Klein quotes a number of well-known and lovely passages, but why these are
specifically Taoist is merely asserted. The most substantial passage from
Canto 74 is largely a translation or paraphrase from Confucius (or is it
Mencius?). As I mentioned previously and Kibler usefully elaborated on,
given the syncretic tendency of Chinese intellectual traditions, there is
little reason Pound would have had to go beyond his Confucian reading to
pick up these purportedly Taoist elements. But why insist on specifically
labeling these elements/moments Taoist rather than as contained in
Confucianism as Pound undoubted would have insisted? Is the problem a too
narrow or dogmatic or prejudicial understanding of Confucianism, at least
as Pound understood it?
 
The suggestion taken from Hansen that Taoism is a "terrorist political
philosophy" set in opposition to Confucian regimentation seems to me
actually to be moving closer to Pound's conception. I tried to suggest
previously that Pound sketches a historical-political paradigm that sets
Confucianism and Taoism as antithetical tendencies in practice. When it
comes to ideas into action, Pound felt the former resulted in responsible
governance and the latter did not. Defining the Taoist as deconstructivists
would hardly have endeared them to him. He was not interested in some
academically correct understanding of philosophical Taoism, and that was
certainly not what he was designating when he used the term in the Cantos.

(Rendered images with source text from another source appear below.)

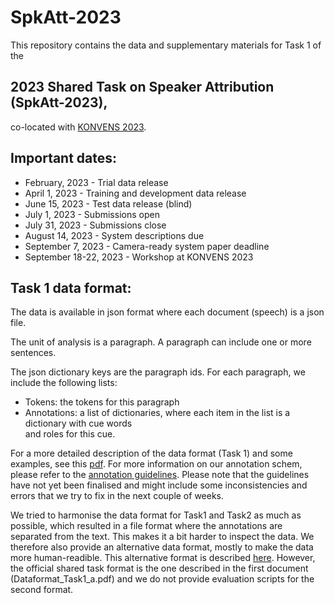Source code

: # SpkAtt-2023

This repository contains the data and supplementary materials for Task 1 of the 

## 2023 Shared Task on Speaker Attribution (SpkAtt-2023),

co-located with [KONVENS 2023](https://www.thi.de/konvens-2023/).


## Important dates:

 * February, 2023 - Trial data release
 * April 1, 2023 - Training and development data release
 * June 15, 2023 - Test data release (blind)
 * July 1, 2023 - Submissions open
 * July 31, 2023 - Submissions close
 * August 14, 2023 - System descriptions due
 * September 7, 2023 - Camera-ready system paper deadline
 * September 18-22, 2023 - Workshop at KONVENS 2023


## Task 1 data format:

<p>The data is available in json format where each document (speech) is a json file.</p>

<p>The unit of analysis is a paragraph. A paragraph can include one or more sentences.</p>

<p>The json dictionary keys are the paragraph ids.
For each paragraph, we include the following lists:</p>

  * Tokens: the tokens for this paragraph
  * Annotations: a list of dictionaries, where each item in the list is a dictionary with cue words <br/> and roles for this cue.


<!--![alt text](img/dataformat_task1.pdf "Data format task 1")-->
For a more detailed description of the data format (Task 1) and some examples, see this <a href="./doc/Dataformat_Task1_a.pdf">pdf</a>.
For more information on our annotation schem, please refer to the <a href="./doc/Guidelines_SpeakerAttribution_in_Parliamentary_Debates-SpkAtt-2023_Task1.pdf">annotation guidelines</a>. Please note that the guidelines have not yet been finalised and might include some inconsistencies and errors that we try to fix in the next couple of weeks.

We tried to harmonise the data format for Task1 and Task2 as much as possible, which resulted in a file format where the annotations are separated from the text. This makes it a bit harder to inspect the data. We therefore also provide an alternative data format, mostly to make the data more human-readible. This alternative format is described <a href="./doc/Dataformat_Task1_b.pdf">here</a>.
However, the official shared task format is the one described in the first document (Dataformat_Task1_a.pdf) and we do not provide evaluation scripts for the second format.









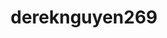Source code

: ---
title: dereknguyen269
github: https://github.com/dereknguyen269
mode: light
transition: 1s
score: 73.0
archetype:
- Code
---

To the degree that important aspects of Pound's thinking/sensibility are
congruent with Taoism, he did not need Taoism to acquire them. For one,
they are already within Confucianism—and in much preferable form as well as
far as Pound would be concerned because they appear within a framework of
social and pragmatic responsibility—call it social order, if you like.
Whether or not the latter appeals to us or not, it would be a bit perverse
to deny it did to Pound.   
 
In principle, I don't object to the idea of approaching the Cantos as a
Taoist work or as one moving toward Taoism, if one finds that personally
meaningful. I happen to think that the more positive impulses in the poem
are in fierce struggle with the more negative impulses, as I think Alex
Schmitz was pointing out (though, I'd want to credit Robert Duncan rather
than Kenner with this perception)—and that the former are frequently
repressed by the latter. But what concerns me is the temptation to repress
or somehow subsume all those other often more unpleasant or at least
certainly troubling elements of Pound's work. I also wonder if as
Westerners we're moving toward a better understanding of Taoism by trying
to insist Pound is a devotee despite himself.